Supplied records =>
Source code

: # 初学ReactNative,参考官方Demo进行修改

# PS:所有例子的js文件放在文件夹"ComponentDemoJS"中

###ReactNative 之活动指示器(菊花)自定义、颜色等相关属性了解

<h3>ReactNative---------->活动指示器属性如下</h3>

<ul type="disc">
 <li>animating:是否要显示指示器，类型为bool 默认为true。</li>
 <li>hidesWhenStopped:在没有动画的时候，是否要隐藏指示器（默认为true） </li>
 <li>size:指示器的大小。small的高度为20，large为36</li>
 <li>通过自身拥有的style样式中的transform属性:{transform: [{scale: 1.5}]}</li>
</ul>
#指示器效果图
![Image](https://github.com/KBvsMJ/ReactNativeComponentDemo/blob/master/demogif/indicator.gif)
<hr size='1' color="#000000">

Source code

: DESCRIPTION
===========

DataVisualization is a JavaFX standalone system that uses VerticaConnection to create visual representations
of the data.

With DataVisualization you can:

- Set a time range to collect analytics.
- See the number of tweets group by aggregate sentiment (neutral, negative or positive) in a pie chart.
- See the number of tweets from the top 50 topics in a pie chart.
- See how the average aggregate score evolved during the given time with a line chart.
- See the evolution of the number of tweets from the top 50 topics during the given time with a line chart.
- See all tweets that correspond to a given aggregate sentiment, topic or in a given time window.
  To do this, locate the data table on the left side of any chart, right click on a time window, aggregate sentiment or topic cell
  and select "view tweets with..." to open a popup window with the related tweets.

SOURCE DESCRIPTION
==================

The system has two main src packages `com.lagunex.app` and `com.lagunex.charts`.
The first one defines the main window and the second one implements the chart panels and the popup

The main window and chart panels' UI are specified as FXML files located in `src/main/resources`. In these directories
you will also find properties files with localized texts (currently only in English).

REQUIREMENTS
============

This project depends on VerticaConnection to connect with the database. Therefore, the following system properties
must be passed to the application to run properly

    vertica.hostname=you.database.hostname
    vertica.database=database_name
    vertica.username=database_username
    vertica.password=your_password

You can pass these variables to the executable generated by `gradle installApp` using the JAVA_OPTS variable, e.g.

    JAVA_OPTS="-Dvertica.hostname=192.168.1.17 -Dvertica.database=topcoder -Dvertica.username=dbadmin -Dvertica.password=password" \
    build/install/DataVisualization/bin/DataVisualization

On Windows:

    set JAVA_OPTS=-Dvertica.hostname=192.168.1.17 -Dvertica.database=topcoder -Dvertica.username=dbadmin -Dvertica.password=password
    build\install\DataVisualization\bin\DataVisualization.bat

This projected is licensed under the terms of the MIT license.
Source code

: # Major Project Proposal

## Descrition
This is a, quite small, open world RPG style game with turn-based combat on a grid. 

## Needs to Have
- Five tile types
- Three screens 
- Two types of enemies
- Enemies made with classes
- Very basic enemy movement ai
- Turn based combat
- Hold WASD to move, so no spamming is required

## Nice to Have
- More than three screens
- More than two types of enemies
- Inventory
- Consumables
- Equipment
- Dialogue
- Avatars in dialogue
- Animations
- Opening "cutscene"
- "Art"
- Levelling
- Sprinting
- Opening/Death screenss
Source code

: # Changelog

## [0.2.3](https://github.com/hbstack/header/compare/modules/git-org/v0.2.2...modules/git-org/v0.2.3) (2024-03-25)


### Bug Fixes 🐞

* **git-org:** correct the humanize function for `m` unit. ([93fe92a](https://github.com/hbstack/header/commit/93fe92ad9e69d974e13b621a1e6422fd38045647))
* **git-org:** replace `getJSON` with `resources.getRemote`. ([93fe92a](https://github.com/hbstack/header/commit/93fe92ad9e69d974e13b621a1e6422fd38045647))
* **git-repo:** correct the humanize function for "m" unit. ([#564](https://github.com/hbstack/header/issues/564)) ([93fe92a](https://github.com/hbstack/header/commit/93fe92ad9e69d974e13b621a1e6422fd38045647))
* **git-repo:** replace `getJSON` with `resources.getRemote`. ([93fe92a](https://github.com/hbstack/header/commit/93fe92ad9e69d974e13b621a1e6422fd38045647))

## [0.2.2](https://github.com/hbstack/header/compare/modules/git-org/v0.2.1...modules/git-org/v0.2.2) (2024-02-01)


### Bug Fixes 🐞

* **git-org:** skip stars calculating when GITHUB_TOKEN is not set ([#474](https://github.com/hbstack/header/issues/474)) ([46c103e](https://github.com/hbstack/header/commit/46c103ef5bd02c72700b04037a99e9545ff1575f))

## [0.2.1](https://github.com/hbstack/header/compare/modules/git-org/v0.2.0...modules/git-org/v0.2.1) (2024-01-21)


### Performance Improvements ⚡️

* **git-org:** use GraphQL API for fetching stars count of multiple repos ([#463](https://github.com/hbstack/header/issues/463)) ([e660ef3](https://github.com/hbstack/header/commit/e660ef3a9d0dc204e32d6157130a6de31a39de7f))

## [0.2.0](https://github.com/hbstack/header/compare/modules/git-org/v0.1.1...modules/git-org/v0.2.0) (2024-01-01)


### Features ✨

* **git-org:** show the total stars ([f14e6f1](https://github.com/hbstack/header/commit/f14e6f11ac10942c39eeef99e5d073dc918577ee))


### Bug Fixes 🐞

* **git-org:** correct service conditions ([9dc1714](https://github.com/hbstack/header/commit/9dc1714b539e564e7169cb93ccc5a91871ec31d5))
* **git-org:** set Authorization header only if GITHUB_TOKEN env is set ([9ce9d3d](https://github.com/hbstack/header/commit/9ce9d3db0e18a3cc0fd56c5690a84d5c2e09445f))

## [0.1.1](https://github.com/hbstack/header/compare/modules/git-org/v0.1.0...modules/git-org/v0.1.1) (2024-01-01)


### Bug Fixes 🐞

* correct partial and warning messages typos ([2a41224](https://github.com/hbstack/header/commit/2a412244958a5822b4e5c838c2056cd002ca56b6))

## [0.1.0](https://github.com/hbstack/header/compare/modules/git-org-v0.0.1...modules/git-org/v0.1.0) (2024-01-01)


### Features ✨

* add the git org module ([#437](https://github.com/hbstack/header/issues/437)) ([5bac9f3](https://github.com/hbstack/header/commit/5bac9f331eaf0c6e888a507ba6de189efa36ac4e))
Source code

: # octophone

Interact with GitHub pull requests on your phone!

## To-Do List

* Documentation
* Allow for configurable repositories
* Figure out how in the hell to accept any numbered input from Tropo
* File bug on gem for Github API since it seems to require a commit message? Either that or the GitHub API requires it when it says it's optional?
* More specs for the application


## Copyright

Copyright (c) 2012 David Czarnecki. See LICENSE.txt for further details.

Work required => A line belongs in the answer if it contains the word "panels"; please copy each such line from the material.

Output =>
The first one defines the main window and the second one implements the chart panels and the popup
The main window and chart panels' UI are specified as FXML files located in `src/main/resources`. In these directories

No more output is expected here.